╭─ SUPPLIED RECORDS

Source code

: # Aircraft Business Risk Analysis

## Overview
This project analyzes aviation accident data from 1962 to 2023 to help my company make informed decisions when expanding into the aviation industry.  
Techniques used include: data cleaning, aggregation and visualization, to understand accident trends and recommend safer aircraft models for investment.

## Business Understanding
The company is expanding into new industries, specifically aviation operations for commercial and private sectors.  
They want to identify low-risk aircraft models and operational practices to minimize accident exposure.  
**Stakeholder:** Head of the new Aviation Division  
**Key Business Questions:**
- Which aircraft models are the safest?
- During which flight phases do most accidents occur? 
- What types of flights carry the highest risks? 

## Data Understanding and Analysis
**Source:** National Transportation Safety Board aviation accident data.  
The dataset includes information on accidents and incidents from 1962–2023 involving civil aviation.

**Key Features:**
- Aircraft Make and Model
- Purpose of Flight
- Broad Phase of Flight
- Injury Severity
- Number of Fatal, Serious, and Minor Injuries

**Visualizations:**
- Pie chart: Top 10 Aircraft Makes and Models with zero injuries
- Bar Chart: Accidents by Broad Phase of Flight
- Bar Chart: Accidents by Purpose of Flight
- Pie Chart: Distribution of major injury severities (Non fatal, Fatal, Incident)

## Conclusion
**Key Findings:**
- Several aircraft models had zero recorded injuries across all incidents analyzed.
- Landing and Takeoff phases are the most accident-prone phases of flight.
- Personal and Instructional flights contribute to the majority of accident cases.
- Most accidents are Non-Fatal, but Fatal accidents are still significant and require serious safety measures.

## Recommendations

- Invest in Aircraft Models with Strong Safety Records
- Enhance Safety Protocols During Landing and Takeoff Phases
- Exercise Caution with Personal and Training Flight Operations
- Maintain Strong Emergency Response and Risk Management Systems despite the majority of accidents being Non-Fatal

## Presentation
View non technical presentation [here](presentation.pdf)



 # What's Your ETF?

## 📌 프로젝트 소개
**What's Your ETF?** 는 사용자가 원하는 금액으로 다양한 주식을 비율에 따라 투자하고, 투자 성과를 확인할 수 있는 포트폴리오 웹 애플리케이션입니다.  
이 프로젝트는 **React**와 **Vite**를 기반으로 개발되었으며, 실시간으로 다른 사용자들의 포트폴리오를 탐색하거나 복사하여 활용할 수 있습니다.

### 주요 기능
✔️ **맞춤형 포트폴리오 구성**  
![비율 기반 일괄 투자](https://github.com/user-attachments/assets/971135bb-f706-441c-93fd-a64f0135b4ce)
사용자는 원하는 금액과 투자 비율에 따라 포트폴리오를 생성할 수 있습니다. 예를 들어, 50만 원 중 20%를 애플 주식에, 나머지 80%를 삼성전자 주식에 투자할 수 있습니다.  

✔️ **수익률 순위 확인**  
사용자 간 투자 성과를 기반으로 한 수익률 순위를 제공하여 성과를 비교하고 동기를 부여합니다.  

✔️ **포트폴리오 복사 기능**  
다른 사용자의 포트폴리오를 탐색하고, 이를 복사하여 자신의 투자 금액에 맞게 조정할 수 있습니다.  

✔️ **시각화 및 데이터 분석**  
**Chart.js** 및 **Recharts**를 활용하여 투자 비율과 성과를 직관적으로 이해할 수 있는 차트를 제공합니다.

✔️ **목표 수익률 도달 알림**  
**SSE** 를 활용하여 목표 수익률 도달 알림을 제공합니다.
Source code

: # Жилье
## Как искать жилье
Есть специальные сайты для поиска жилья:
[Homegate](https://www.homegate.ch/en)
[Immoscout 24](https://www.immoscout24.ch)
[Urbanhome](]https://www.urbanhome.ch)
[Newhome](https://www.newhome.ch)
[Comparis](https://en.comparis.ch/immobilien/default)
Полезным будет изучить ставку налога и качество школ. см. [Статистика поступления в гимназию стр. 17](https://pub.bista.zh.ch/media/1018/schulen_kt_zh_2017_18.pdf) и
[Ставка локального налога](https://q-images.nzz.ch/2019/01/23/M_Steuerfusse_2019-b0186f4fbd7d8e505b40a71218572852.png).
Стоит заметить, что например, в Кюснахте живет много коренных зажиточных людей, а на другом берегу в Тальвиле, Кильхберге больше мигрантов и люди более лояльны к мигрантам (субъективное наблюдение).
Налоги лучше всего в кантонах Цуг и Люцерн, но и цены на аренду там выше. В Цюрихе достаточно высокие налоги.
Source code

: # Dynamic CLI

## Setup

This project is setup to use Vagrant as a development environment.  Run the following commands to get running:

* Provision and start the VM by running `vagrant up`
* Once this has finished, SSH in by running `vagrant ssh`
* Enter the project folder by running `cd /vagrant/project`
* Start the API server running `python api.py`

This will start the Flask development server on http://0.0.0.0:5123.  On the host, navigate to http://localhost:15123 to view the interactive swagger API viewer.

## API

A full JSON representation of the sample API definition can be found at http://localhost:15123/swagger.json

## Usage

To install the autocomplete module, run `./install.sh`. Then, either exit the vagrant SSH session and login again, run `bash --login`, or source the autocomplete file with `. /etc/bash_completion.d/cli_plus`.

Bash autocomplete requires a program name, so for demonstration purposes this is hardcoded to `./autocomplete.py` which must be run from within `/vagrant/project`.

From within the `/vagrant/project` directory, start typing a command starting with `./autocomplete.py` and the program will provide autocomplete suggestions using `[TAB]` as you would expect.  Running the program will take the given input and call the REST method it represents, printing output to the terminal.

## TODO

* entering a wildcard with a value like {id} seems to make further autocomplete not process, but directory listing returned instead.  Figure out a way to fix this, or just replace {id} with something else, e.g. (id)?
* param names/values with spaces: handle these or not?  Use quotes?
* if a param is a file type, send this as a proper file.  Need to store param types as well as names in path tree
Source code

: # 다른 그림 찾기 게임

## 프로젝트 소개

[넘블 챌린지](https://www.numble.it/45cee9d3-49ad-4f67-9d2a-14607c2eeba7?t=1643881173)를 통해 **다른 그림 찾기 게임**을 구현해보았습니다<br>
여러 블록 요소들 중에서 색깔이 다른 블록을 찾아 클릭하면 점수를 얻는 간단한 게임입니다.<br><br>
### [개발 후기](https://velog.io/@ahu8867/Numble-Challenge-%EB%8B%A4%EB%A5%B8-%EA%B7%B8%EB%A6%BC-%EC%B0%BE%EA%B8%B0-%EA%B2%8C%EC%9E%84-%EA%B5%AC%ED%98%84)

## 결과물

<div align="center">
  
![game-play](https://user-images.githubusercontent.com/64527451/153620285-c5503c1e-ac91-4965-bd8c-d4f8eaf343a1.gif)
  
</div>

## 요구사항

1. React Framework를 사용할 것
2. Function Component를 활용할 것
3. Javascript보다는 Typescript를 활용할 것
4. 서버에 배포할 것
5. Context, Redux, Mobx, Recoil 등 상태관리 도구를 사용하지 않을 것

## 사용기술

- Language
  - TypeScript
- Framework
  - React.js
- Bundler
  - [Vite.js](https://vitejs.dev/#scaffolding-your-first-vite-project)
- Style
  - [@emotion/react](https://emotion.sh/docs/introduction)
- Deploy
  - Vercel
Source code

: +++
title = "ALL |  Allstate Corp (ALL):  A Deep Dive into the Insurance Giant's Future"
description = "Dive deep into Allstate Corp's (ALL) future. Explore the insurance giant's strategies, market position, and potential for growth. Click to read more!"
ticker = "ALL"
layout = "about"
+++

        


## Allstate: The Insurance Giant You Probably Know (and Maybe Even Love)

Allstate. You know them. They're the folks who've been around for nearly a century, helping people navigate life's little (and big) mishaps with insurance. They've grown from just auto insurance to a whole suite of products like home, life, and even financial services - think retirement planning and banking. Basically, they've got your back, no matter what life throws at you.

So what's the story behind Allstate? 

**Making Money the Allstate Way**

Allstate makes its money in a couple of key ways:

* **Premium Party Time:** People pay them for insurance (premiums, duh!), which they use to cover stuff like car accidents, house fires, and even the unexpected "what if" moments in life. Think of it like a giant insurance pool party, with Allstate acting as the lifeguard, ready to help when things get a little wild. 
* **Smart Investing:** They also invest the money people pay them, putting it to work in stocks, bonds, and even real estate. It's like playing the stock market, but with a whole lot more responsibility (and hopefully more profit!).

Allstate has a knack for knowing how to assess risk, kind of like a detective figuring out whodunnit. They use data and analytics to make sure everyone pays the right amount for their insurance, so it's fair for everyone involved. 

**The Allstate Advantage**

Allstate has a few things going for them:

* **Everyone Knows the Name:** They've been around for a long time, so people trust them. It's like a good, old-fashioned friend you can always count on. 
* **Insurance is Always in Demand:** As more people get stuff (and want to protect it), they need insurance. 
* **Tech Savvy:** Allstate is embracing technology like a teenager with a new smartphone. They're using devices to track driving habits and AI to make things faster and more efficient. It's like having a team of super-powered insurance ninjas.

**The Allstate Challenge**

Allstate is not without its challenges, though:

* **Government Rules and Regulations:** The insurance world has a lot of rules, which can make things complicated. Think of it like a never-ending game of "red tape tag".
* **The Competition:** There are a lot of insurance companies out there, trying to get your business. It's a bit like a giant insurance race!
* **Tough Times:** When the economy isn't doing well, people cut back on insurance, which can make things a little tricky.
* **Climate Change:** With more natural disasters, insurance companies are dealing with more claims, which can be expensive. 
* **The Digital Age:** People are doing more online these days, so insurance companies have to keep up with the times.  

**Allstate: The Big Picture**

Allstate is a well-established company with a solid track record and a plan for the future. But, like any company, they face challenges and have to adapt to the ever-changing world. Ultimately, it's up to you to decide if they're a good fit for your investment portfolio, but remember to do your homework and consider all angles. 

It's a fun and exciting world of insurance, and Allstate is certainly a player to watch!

╰─

• _DIRECTIONS FOR THIS TASK_
Of the lines above, extract only those from the line with "Полезным будет изучить" to the line with "Стоит заметить, что", both included, exactly as written.

• _ANSWER BELOW_
Полезным будет изучить ставку налога и качество школ. см. [Статистика поступления в гимназию стр. 17](https://pub.bista.zh.ch/media/1018/schulen_kt_zh_2017_18.pdf) и
[Ставка локального налога](https://q-images.nzz.ch/2019/01/23/M_Steuerfusse_2019-b0186f4fbd7d8e505b40a71218572852.png).
Стоит заметить, что например, в Кюснахте живет много коренных зажиточных людей, а на другом берегу в Тальвиле, Кильхберге больше мигрантов и люди более лояльны к мигрантам (субъективное наблюдение).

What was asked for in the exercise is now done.